## DATA LISTING
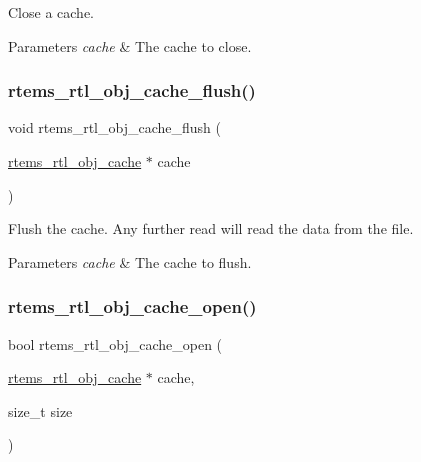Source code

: Close a cache.


\begin{DoxyParams}{Parameters}
{\em cache} & The cache to close. \\
\hline
\end{DoxyParams}
\mbox{\label{rtl-obj-cache_8h_a111b8cc86622e49926e5267d2be870e7}} 
\subsubsection{\texorpdfstring{rtems\_rtl\_obj\_cache\_flush()}{rtems\_rtl\_obj\_cache\_flush()}}
{\footnotesize\ttfamily void rtems\+\_\+rtl\+\_\+obj\+\_\+cache\+\_\+flush (\begin{DoxyParamCaption}\item[{\mbox{\hyperlink{structrtems__rtl__obj__cache}{rtems\+\_\+rtl\+\_\+obj\+\_\+cache}} $\ast$}]{cache }\end{DoxyParamCaption})}

Flush the cache. Any further read will read the data from the file.


\begin{DoxyParams}{Parameters}
{\em cache} & The cache to flush. \\
\hline
\end{DoxyParams}
\mbox{\label{rtl-obj-cache_8h_a5b2951671bf88bf7b8e915dd8938b691}} 
\subsubsection{\texorpdfstring{rtems\_rtl\_obj\_cache\_open()}{rtems\_rtl\_obj\_cache\_open()}}
{\footnotesize\ttfamily bool rtems\+\_\+rtl\+\_\+obj\+\_\+cache\+\_\+open (\begin{DoxyParamCaption}\item[{\mbox{\hyperlink{structrtems__rtl__obj__cache}{rtems\+\_\+rtl\+\_\+obj\+\_\+cache}} $\ast$}]{cache,  }\item[{size\+\_\+t}]{size }\end{DoxyParamCaption})}

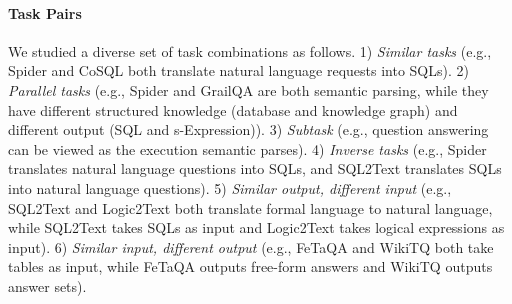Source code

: \documentclass[11pt]{article}
\begin{document}
\iffalse
\paragraph{Task Pairs}
We studied a diverse set of task combinations as follows.
1) \textit{Similar tasks} (e.g., Spider and CoSQL both translate natural language requests into SQLs).
2) \textit{Parallel tasks} (e.g., Spider and GrailQA are both semantic parsing, while they have different structured knowledge (database and knowledge graph) and different output (SQL and s-Expression)).
3) \textit{Subtask} (e.g., question answering can be viewed as the execution semantic parses). 
4) \textit{Inverse tasks} (e.g., Spider translates natural language questions into SQLs, and SQL2Text translates SQLs into natural language questions). 
5) \textit{Similar output, different input} (e.g., SQL2Text and Logic2Text both translate formal language to natural language, while SQL2Text takes SQLs as input and Logic2Text takes logical expressions as input).
6) \textit{Similar input, different output} (e.g., FeTaQA and WikiTQ both take tables as input, while FeTaQA outputs free-form answers and WikiTQ outputs answer sets). 
\end{document}
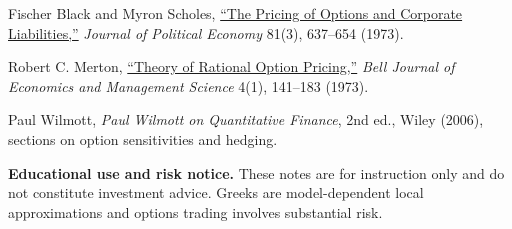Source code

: \documentclass[11pt]{article}
\begin{document}
\begin{readinglist}
  \item Fischer Black and Myron Scholes, \href{https://doi.org/10.1086/260062}{``The Pricing of Options and Corporate Liabilities,''} \emph{Journal of Political Economy} 81(3), 637--654 (1973).
  \item Robert C. Merton, \href{https://doi.org/10.2307/1831029}{``Theory of Rational Option Pricing,''} \emph{Bell Journal of Economics and Management Science} 4(1), 141--183 (1973).
  \item Paul Wilmott, \emph{Paul Wilmott on Quantitative Finance}, 2nd ed., Wiley (2006), sections on option sensitivities and hedging.
\end{readinglist}

\vfill
{\sffamily\footnotesize\color{vnmuted}\textbf{Educational use and risk notice.} These notes are for instruction only and do not constitute investment advice. Greeks are model-dependent local approximations and options trading involves substantial risk.}
\end{document}
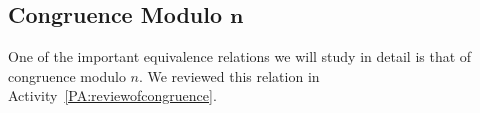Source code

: \subsection*{Congruence Modulo $\boldsymbol{n}$}
One of the important equivalence relations we will study in detail is that of congruence
%
 modulo  $n$.  We reviewed this relation in \typeu Activity~\ref*{PA:reviewofcongruence}.


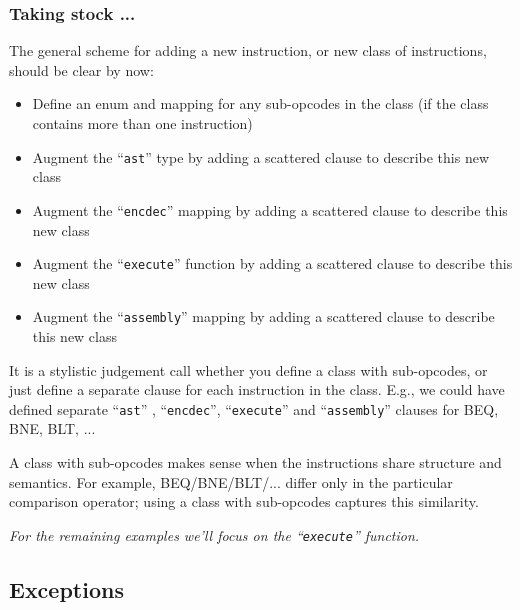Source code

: \documentclass[aspectratio=169]{beamer}
\newcommand{\slidefont}{\scriptsize}
\newcommand{\cf}{\scriptsize\tt}
\begin{document}
\begin{frame}[fragile]
  \frametitle{Taking stock ...}

  \slidefont

  The general scheme for adding a new instruction, or new class of instructions, should be clear by now:
  \begin{itemize}
    \item Define an enum and mapping for any sub-opcodes in the class
      (if the class contains more than one instruction)
    \item Augment the ``{\cf ast}'' type by adding a scattered clause to describe this new class
    \item Augment the ``{\cf encdec}'' mapping by adding a scattered clause to describe this new class
    \item Augment the ``{\cf execute}'' function by adding a scattered clause to describe this new class
    \item Augment the ``{\cf assembly}'' mapping by adding a scattered clause to describe this new class
  \end{itemize}

  \vspace{1ex}

  It is a stylistic judgement call whether you define a class with
  sub-opcodes, or just define a separate clause for each instruction
  in the class.  E.g., we could have defined separate ``{\cf ast}'' ,
  ``{\cf encdec}'', ``{\cf execute}'' and ``{\cf assembly}'' clauses
  for BEQ, BNE, BLT, ...

  \vspace{1ex}

  A class with sub-opcodes makes sense when the instructions share
  structure and semantics.  For example, BEQ/BNE/BLT/... differ only
  in the particular comparison operator; using a class with
  sub-opcodes captures this similarity.

  \vspace{1ex}

  \centering
  \emph{For the remaining examples we'll focus on the ``{\cf execute}'' function.}

\end{frame}


\subsection{Exceptions}
\end{document}
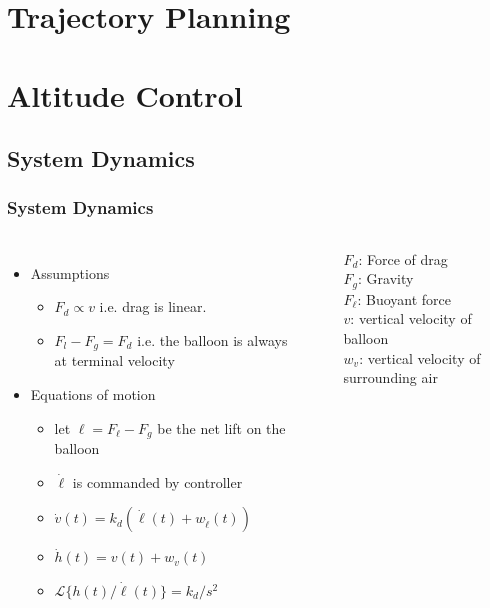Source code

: \documentclass[10pt,mathserif]{beamer}
\begin{document}
\section{Trajectory Planning}



\section{Altitude Control}
\subsection{System Dynamics}

\begin{frame}
\frametitle{System Dynamics}
\begin{columns}
\begin{itemize}\itemsep=12pt
\item Assumptions
\vspace*{0.5em}
\begin{itemize}
\item $F_d \propto v$ i.e. drag is linear.
\item $F_l - F_g = F_d$ i.e. the balloon is always at terminal velocity 
\end{itemize}
\item Equations of motion
\vspace*{0.5em}
\begin{itemize}
\item let $\ell = F_{\ell} - F_g$ be the net lift on the balloon
\item $\dot \ell$ is commanded by controller
\item $\dot v(t) = k_d (\dot \ell(t) + w_{\dot \ell} (t))$
\item $\dot h(t) = v(t) +  w_v(t)$
\item $\mathcal{L}\{h(t) / \dot \ell (t) \} = k_{d} / s^2$
\end{itemize}
\end{itemize}


\begin{center}
\end{center}
$F_d$: Force of drag\\
$F_g$: Gravity\\
$F_{\ell}$: Buoyant force\\
$v$: vertical velocity of balloon\\
$w_v$: vertical velocity of surrounding air
\end{columns}
\end{frame}
\end{document}
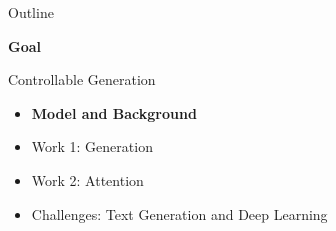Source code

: 
\begin{frame}{Outline}
  \begin{center}
    \textbf{Goal}


    Controllable Generation
  \end{center}
  \pause
  \air


  \begin{itemize}
  \item \textbf{Model and Background}
    \air
  \item Work 1: Generation
    \air

  \item Work 2: Attention
    \air

  \item Challenges: Text Generation and Deep Learning
  \end{itemize}
\end{frame}







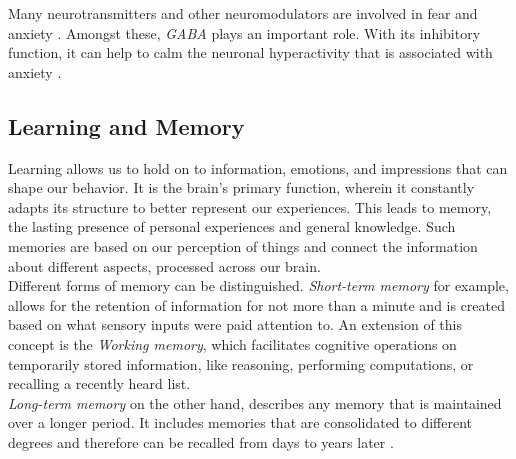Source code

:             Many neurotransmitters and other neuromodulators are involved in fear and anxiety \cite{Steimer.2002}. Amongst these, \textit{GABA} plays an important role. With its inhibitory function, it can help to calm the neuronal hyperactivity that is associated with anxiety \cite{thebrain-emotions-mollecular-a}.
        

    \subsection{Learning and Memory} 
    Learning allows us to hold on to information, emotions, and impressions that can shape our behavior. It is the brain's primary function, wherein it constantly adapts its structure to better represent our experiences. This leads to memory, the lasting presence of personal experiences and general knowledge.
    Such memories are based on our perception of things and connect the information about different aspects, processed across our brain.\\
    Different forms of memory can be distinguished. \textit{Short-term memory} for example, allows for the retention of information for not more than a minute and is created based on what sensory inputs were paid attention to. An extension of this concept is the \textit{Working memory}, which facilitates cognitive operations on temporarily stored information, like reasoning, performing computations, or recalling a recently heard list.\\ 
    \textit{Long-term memory} on the other hand, describes any memory that is maintained over a longer period. It includes memories that are consolidated to different degrees and therefore can be recalled from days to years later \cite{thebrain-memory-psychological-a}.

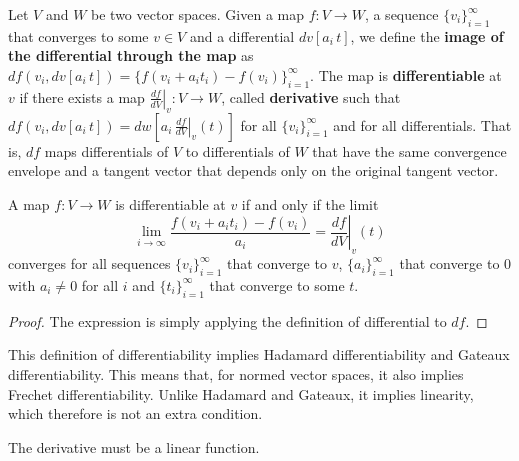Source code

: \documentclass[11pt,letterpaper,fleqn]{memoir}
\begin{document}
\begin{defn}
	Let $V$ and $W$ be two vector spaces. Given a map $f: V \to W$, a sequence $\{v_i\}_{i=1}^{\infty}$ that converges to some $v \in V$ and a differential $dv[a_i \, t]$, we define the \textbf{image of the differential through the map} as $df(v_i, dv[a_i \, t]) = \{f(v_i + a_i t_i) - f(v_i)\}_{i=1}^{\infty}$. The map is \textbf{differentiable} at $v$ if there exists a map $\left.\frac{df}{dV} \right|_{v}: V \to W$, called \textbf{derivative} such that $df(v_i, dv[a_i \, t]) = dw[a_i \, \left.\frac{df}{dV} \right|_{v} (t)]$ for all $\{v_i\}_{i=1}^{\infty}$ and for all differentials. That is, $df$ maps differentials of $V$ to differentials of $W$ that have the same convergence envelope and a tangent vector that depends only on the original tangent vector.
\end{defn}

\begin{prop}
	A map $f : V \to W$ is differentiable at $v$ if and only if the limit
	$$ \lim\limits_{i \to \infty} \frac{f(v_i + a_i t_i) - f(v_i)}{a_i} = \left.\frac{df}{dV} \right|_{v} (t)$$
	converges for all sequences $\{v_i\}_{i=1}^{\infty}$ that converge to $v$, $\{a_i\}_{i=1}^{\infty}$ that converge to $0$ with $a_i \neq 0$ for all $i$ and $\{t_i\}_{i=1}^{\infty}$ that converge to some $t$.
\end{prop}

\begin{proof}
	The expression is simply applying the definition of differential to $df$.
\end{proof}

\begin{remark}
	This definition of differentiability implies Hadamard differentiability and Gateaux differentiability. This means that, for normed vector spaces, it also implies Frechet differentiability. Unlike Hadamard and Gateaux, it implies linearity, which therefore is not an extra condition.
\end{remark}

\begin{prop}
	The derivative must be a linear function.
\end{prop}
\end{document}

## PROBLEM STATEMENT
What you return must be the lines above that run from the line with "function by adding" to the line with "It is a stylistic", inclusive, each copied exactly.

## RESPONSE TO THIS TASK
    \item Augment the ``{\cf execute}'' function by adding a scattered clause to describe this new class
    \item Augment the ``{\cf assembly}'' mapping by adding a scattered clause to describe this new class
  \end{itemize}

  \vspace{1ex}

  It is a stylistic judgement call whether you define a class with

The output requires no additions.